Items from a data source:

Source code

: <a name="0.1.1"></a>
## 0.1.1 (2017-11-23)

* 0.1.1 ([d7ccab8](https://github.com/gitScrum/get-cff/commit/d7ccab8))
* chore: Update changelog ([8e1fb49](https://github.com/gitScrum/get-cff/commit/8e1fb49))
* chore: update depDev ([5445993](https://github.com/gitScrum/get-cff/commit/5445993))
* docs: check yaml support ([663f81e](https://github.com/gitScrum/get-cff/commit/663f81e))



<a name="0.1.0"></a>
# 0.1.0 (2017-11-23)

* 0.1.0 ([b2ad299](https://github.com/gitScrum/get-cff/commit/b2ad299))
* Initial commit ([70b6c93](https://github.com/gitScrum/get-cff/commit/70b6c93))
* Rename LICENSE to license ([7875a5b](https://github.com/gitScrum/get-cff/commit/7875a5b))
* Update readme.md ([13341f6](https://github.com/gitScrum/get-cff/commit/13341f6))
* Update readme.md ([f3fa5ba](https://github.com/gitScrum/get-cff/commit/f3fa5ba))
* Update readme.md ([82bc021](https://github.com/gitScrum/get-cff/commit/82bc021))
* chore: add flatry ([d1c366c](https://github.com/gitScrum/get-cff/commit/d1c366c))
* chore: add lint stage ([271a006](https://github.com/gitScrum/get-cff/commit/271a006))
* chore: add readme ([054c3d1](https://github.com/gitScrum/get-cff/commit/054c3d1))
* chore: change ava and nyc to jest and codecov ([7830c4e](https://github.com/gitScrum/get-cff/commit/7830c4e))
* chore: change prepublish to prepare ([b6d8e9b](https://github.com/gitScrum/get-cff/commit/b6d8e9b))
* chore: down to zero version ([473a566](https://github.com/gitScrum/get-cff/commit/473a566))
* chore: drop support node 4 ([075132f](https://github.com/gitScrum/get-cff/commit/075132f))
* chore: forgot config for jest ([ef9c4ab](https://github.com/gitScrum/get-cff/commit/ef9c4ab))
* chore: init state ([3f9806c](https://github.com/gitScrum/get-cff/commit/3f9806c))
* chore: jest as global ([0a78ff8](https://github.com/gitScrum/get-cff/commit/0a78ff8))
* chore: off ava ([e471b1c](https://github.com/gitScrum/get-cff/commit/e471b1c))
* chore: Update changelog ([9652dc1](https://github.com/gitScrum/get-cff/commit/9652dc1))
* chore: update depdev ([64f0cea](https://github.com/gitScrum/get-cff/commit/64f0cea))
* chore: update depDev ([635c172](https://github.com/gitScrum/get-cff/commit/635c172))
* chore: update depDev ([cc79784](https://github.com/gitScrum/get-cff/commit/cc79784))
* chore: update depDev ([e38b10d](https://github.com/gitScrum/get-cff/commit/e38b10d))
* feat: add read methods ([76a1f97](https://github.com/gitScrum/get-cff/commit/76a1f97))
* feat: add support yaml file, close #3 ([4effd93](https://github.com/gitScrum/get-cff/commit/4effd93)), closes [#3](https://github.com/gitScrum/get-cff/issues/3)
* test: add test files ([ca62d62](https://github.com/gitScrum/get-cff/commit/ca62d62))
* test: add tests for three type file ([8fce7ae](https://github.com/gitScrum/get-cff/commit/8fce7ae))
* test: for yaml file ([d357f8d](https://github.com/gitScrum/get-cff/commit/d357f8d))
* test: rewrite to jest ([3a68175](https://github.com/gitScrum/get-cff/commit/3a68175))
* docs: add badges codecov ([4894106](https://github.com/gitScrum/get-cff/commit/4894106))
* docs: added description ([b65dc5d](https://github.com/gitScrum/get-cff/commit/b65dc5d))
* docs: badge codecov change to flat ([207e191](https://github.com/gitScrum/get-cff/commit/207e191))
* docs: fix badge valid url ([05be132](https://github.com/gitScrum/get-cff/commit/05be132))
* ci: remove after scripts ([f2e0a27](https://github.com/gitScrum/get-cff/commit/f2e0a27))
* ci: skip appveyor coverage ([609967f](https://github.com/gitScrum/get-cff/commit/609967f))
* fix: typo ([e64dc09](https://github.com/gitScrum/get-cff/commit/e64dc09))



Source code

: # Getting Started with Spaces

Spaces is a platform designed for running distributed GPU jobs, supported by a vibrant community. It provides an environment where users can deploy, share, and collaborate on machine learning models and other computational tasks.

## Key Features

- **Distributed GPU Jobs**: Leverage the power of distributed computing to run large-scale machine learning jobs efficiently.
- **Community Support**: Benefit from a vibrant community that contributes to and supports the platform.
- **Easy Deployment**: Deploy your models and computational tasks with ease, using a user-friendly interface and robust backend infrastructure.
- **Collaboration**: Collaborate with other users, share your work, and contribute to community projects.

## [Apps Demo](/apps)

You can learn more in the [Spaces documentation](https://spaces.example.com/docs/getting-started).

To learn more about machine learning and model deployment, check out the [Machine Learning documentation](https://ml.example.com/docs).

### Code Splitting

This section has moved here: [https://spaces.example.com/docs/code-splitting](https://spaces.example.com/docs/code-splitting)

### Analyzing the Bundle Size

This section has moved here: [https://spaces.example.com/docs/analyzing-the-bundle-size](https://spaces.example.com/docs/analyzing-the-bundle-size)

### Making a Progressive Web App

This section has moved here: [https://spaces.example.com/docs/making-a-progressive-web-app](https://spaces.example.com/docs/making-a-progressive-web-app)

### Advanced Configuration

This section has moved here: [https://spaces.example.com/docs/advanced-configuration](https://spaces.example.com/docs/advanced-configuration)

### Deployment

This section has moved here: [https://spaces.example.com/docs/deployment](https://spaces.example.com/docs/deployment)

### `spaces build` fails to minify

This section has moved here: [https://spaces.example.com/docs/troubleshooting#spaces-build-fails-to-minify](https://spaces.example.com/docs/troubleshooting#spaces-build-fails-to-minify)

• _What the task asks_
The answer should be an exact copy of the lines from the first line of the data through the line with "chore: change prepublish" and should contain nothing else.

• _Exercise response_
Source code

: <a name="0.1.1"></a>
## 0.1.1 (2017-11-23)

* 0.1.1 ([d7ccab8](https://github.com/gitScrum/get-cff/commit/d7ccab8))
* chore: Update changelog ([8e1fb49](https://github.com/gitScrum/get-cff/commit/8e1fb49))
* chore: update depDev ([5445993](https://github.com/gitScrum/get-cff/commit/5445993))
* docs: check yaml support ([663f81e](https://github.com/gitScrum/get-cff/commit/663f81e))



<a name="0.1.0"></a>
# 0.1.0 (2017-11-23)

* 0.1.0 ([b2ad299](https://github.com/gitScrum/get-cff/commit/b2ad299))
* Initial commit ([70b6c93](https://github.com/gitScrum/get-cff/commit/70b6c93))
* Rename LICENSE to license ([7875a5b](https://github.com/gitScrum/get-cff/commit/7875a5b))
* Update readme.md ([13341f6](https://github.com/gitScrum/get-cff/commit/13341f6))
* Update readme.md ([f3fa5ba](https://github.com/gitScrum/get-cff/commit/f3fa5ba))
* Update readme.md ([82bc021](https://github.com/gitScrum/get-cff/commit/82bc021))
* chore: add flatry ([d1c366c](https://github.com/gitScrum/get-cff/commit/d1c366c))
* chore: add lint stage ([271a006](https://github.com/gitScrum/get-cff/commit/271a006))
* chore: add readme ([054c3d1](https://github.com/gitScrum/get-cff/commit/054c3d1))
* chore: change ava and nyc to jest and codecov ([7830c4e](https://github.com/gitScrum/get-cff/commit/7830c4e))
* chore: change prepublish to prepare ([b6d8e9b](https://github.com/gitScrum/get-cff/commit/b6d8e9b))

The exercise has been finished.